--- Try it ---
Could you write out the lines below exactly, beginning with the first and finishing with the one that contains "as an example."?

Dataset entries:
------
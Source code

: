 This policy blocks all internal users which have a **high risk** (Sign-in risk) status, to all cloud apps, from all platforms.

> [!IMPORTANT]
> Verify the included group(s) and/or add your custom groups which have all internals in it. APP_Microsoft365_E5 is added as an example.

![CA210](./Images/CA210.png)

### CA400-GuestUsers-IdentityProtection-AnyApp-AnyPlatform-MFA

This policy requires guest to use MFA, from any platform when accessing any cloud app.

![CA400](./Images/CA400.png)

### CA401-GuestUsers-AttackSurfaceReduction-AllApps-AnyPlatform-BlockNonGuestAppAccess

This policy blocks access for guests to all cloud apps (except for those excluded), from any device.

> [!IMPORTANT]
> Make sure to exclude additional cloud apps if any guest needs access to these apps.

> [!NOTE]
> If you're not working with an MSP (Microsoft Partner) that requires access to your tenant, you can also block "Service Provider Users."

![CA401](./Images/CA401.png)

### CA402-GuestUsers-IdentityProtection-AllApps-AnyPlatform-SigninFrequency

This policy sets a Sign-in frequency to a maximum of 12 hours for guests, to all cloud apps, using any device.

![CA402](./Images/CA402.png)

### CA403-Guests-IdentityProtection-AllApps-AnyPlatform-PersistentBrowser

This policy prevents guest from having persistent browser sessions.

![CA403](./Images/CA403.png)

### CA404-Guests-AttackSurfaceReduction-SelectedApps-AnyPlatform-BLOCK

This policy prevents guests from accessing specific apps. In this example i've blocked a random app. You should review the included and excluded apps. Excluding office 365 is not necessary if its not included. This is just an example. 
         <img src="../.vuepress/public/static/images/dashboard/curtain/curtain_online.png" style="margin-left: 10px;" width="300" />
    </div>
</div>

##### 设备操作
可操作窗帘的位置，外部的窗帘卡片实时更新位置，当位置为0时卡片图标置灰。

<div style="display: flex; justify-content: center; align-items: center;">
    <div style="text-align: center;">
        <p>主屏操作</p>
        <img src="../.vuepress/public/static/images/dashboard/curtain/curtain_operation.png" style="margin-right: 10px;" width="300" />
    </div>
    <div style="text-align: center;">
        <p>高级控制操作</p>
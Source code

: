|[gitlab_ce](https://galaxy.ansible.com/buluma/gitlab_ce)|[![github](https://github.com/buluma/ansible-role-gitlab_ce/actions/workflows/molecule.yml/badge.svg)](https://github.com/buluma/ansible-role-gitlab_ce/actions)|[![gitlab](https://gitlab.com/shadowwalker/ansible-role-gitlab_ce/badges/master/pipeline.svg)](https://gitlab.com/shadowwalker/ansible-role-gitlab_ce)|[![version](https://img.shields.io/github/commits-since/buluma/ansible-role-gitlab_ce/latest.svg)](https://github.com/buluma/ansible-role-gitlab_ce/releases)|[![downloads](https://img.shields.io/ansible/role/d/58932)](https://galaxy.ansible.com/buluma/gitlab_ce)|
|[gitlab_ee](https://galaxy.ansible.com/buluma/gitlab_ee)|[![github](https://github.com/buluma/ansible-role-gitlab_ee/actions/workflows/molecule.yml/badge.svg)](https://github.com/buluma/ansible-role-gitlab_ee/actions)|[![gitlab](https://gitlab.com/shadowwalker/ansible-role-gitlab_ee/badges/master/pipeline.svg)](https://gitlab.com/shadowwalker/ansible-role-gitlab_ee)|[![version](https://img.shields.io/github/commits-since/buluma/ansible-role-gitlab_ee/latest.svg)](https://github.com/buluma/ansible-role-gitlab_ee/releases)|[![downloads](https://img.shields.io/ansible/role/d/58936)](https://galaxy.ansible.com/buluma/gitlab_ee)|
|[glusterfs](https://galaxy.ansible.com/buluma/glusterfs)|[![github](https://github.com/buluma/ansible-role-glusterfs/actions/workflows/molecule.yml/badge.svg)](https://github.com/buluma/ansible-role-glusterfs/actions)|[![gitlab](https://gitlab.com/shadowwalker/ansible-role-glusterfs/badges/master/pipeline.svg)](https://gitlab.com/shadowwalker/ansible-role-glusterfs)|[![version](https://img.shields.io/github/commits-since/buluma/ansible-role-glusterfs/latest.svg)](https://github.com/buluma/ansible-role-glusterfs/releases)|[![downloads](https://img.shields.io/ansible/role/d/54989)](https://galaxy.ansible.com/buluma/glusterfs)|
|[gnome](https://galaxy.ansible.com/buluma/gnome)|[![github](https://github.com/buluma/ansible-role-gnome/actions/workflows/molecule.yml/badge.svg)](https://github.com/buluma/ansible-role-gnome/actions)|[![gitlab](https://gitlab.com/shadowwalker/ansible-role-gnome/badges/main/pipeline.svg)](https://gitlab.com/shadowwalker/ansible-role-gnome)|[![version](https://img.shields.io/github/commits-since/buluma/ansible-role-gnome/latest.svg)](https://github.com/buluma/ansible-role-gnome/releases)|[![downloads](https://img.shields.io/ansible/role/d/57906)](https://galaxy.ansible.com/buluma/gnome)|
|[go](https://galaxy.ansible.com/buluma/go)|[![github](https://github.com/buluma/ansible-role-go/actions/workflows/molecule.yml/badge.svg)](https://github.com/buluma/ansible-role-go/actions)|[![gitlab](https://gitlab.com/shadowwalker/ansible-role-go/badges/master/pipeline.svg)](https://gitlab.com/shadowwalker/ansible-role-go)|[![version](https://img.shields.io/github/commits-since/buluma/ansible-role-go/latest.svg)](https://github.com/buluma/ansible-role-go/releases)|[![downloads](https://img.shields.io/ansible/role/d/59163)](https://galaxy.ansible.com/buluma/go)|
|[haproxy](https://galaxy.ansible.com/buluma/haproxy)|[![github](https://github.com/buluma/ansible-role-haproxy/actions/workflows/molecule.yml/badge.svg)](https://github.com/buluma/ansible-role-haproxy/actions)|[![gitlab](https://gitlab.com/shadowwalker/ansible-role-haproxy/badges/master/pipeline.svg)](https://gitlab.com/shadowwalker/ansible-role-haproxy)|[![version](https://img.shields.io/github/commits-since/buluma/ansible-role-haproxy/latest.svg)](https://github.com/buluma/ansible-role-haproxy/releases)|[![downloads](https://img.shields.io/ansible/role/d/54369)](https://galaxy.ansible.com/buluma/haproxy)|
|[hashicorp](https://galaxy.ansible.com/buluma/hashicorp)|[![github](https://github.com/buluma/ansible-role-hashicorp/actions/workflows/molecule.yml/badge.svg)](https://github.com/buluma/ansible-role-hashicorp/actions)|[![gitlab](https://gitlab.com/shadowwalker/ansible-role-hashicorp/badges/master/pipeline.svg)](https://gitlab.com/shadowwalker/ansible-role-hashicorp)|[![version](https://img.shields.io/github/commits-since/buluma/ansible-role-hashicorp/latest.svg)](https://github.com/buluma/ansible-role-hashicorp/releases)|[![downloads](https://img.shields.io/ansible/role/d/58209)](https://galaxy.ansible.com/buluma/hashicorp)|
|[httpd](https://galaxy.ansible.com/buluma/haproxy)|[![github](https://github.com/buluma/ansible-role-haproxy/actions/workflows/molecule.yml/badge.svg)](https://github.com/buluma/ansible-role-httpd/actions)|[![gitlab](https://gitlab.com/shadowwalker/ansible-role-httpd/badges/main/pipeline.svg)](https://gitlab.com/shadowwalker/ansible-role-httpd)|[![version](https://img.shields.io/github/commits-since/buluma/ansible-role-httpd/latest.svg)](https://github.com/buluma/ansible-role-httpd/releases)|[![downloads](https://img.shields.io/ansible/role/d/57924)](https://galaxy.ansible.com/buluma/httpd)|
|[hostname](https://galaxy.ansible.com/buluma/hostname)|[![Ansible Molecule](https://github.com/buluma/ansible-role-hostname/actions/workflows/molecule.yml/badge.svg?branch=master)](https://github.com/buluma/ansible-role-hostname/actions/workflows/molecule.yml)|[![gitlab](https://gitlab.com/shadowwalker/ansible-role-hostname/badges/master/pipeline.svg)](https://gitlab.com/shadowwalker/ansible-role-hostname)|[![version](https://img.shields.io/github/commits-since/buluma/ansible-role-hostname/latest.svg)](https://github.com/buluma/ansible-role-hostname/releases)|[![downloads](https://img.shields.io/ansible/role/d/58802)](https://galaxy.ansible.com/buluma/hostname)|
------
--- Worked solution ---
Source code

: This policy blocks all internal users which have a **high risk** (Sign-in risk) status, to all cloud apps, from all platforms.

> [!IMPORTANT]
> Verify the included group(s) and/or add your custom groups which have all internals in it. APP_Microsoft365_E5 is added as an example.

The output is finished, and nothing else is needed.